Clever savers sometimes structure their certificates of deposit (CDs) as a CD ladder to lock in higher rates while keeping their money more accessible. CDs are timed deposits whose interest rates are guaranteed until they mature — however, you can receive a penalty for withdrawing early.
CD laddering divides your deposits into several smaller CDs, so you can access your funds more frequently. This strategy offers more flexibility than a single, standard CD.
Read on to learn more about how to create a CD ladder, the positives and negatives of them and potential alternatives for your savings.
CD laddering is a strategy that staggers the maturity dates of multiple CDs, ensuring consistent returns on a quicker timeline.
Suppose you put your money in five CDs of different lengths instead of one 5-year CD. You could then withdraw some of your funds multiple times over the course of five years without penalty instead of waiting the full five years to withdraw your entire deposit.
CDs are deposit accounts that sacrifice liquidity for higher annual percentage yields (APYs) than traditional savings accounts. If you know you won’t need to access your funds in the short term, you can choose to lock away a portion of your savings in a CD. Unlike other deposit accounts or many investments, CDs guarantee a specific yield, so you won’t need to concern yourself with how future rates may rise and fall.
Instead of opening a single CD, open several CDs. Each CD should have a fraction of your deposit with a different term. For example, you could open five CDs with terms ranging from one to five years.
Once each CD matures, it should be renewed at the longest term of the ladder — in this example, that’s five years. This means a fifth of your initial deposit (plus interest earned on the balance) would be available for withdrawal each year.
You can open CDs in your CD ladder at different financial banks or credit unions to chase the best rates for each term, or open them all at a single institution for simplicity and convenience. Many brokerage firms also offer brokered CDs, so you can open and maintain a CD ladder in your brokerage account as well. And whenever a CD in your CD ladder reaches maturity, you can always close it and open one at another institution if you want to maintain the best rates.

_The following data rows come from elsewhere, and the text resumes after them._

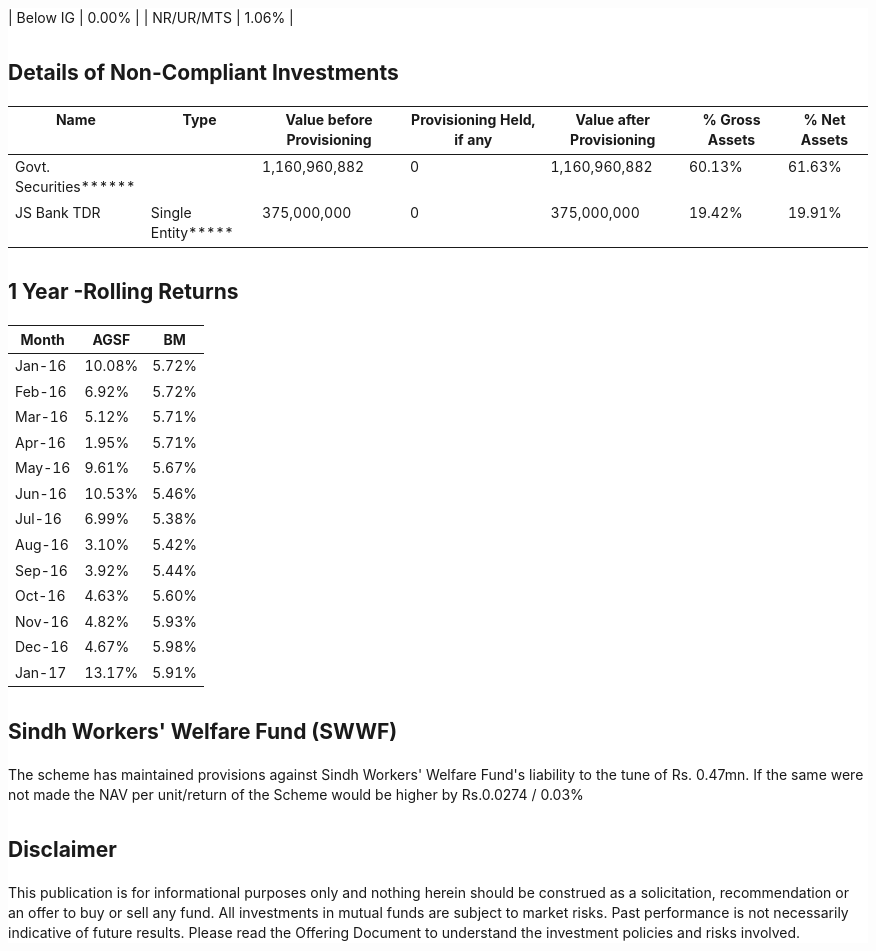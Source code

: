 | Below IG    | 0.00%  |
| NR/UR/MTS   | 1.06%  |

## Details of Non-Compliant Investments

| Name                     | Type                | Value before Provisioning | Provisioning Held, if any | Value after Provisioning | % Gross Assets | % Net Assets |
| ------------------------ | ------------------- | ------------------------- | ------------------------- | ------------------------ | -------------- | ------------ |
| Govt. Securities**\*\*** |                     | 1,160,960,882             | 0                         | 1,160,960,882            | 60.13%         | 61.63%       |
| JS Bank TDR              | Single Entity**\*** | 375,000,000               | 0                         | 375,000,000              | 19.42%         | 19.91%       |

## 1 Year -Rolling Returns

| Month  | AGSF   | BM    |
| ------ | ------ | ----- |
| Jan-16 | 10.08% | 5.72% |
| Feb-16 | 6.92%  | 5.72% |
| Mar-16 | 5.12%  | 5.71% |
| Apr-16 | 1.95%  | 5.71% |
| May-16 | 9.61%  | 5.67% |
| Jun-16 | 10.53% | 5.46% |
| Jul-16 | 6.99%  | 5.38% |
| Aug-16 | 3.10%  | 5.42% |
| Sep-16 | 3.92%  | 5.44% |
| Oct-16 | 4.63%  | 5.60% |
| Nov-16 | 4.82%  | 5.93% |
| Dec-16 | 4.67%  | 5.98% |
| Jan-17 | 13.17% | 5.91% |

## Sindh Workers' Welfare Fund (SWWF)

The scheme has maintained provisions against Sindh Workers' Welfare Fund's liability to the tune of Rs. 0.47mn. If the same were not made the NAV per unit/return of the Scheme would be higher by Rs.0.0274 / 0.03%

## Disclaimer

This publication is for informational purposes only and nothing herein should be construed as a solicitation, recommendation or an offer to buy or sell any fund. All investments in mutual funds are subject to market risks. Past performance is not necessarily indicative of future results. Please read the Offering Document to understand the investment policies and risks involved.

Suppose you have $100,000 you’d like to stash away in a low-risk savings vehicle for a while. With a standard CD ladder structure, you could save your money this way:
This spreads your money out so you can withdraw a portion without penalty each year. If you had opened a single 5-year CD with all $100,000 instead, all your money would be locked up for five years.
With this example, over time, each CD becomes a 5-year CD. Continue to renew the CDs at that length for as long as you want to keep your CD ladder going.
Although you can set up a CD ladder for any length of time, sometimes you might want more flexibility for possible withdrawals. In this case, you could set up a mini-CD ladder, which matures on a faster schedule.
Here’s how you could structure $100,000 into a mini-CD ladder:
Instead of being able to access your funds without penalty once per year, you’d be able to withdraw $25,000 (plus interest) every three months.
Mini-CD ladders sacrifice the higher interest rates that come with longer CD terms for more liquidity. However, note that yearslong CD terms are also much more common than monthslong terms.
With a barbell CD, you split your deposit between short- and long-term CDs and renew your CDs when they mature. However, unlike CD ladders, you’d split your initial deposit in half instead of into several smaller deposits. You also wouldn’t open medium-term CDs.
Here’s how you could structure $100,000 into a CD barbell:
By putting half your money into CDs at each end of the term spectrum, the structure resembles a heavy barbell — with the weight on each end.
If you choose to renew 6-month CDs in perpetuity, you have more opportunities to withdraw your money. However, if interest rates are much higher than when you initially opened your accounts, you can choose to renew the 6-month CD into a longer-term CD to earn more interest.
Here are some of the key benefits of CD laddering, as well as some of its drawbacks.
Pros | Cons |
---|---|
CD ladders offer more frequent opportunities to withdraw money | CD ladders still have some limits as to when you can withdraw your money |
CDs provide better interest rates on average than savings accounts | CD ladders could have a lower overall yield than a single, longer CD |
CDs ensure a guaranteed interest rate and return on your deposit | Interest rates could rise with your CD funds locked into a lower rate |
Similar savings and investing strategies have some key differences relative to CD ladders. Here are your options if you’re looking for an alternative:
CDs are useful for savers who want higher interest rates and don’t need short-term liquidity. They’re a safe, conservative way to store money, though you could lose out on some of the interest you’ve earned if you needed to withdraw money on short notice.
CD ladders offer more flexibility than a single CD, giving you more liquidity — at the cost of potentially higher returns. There are still early withdrawal penalties, but you’ll be able to access a portion of your funds more regularly.
If you’d like to take advantage of the higher interest rates on CDs while building in more flexibility when you can withdraw your money penalty-free, CD laddering is a good strategy for deposits.
You can choose however many CDs you’d like to include in your CD ladder. It may depend on how often you’d like to be able to make penalty-free withdrawals or what portion of your funds you’d like to be available at each maturity date.
You can open as many CD accounts as you want, either through your preferred financial institution or many different ones.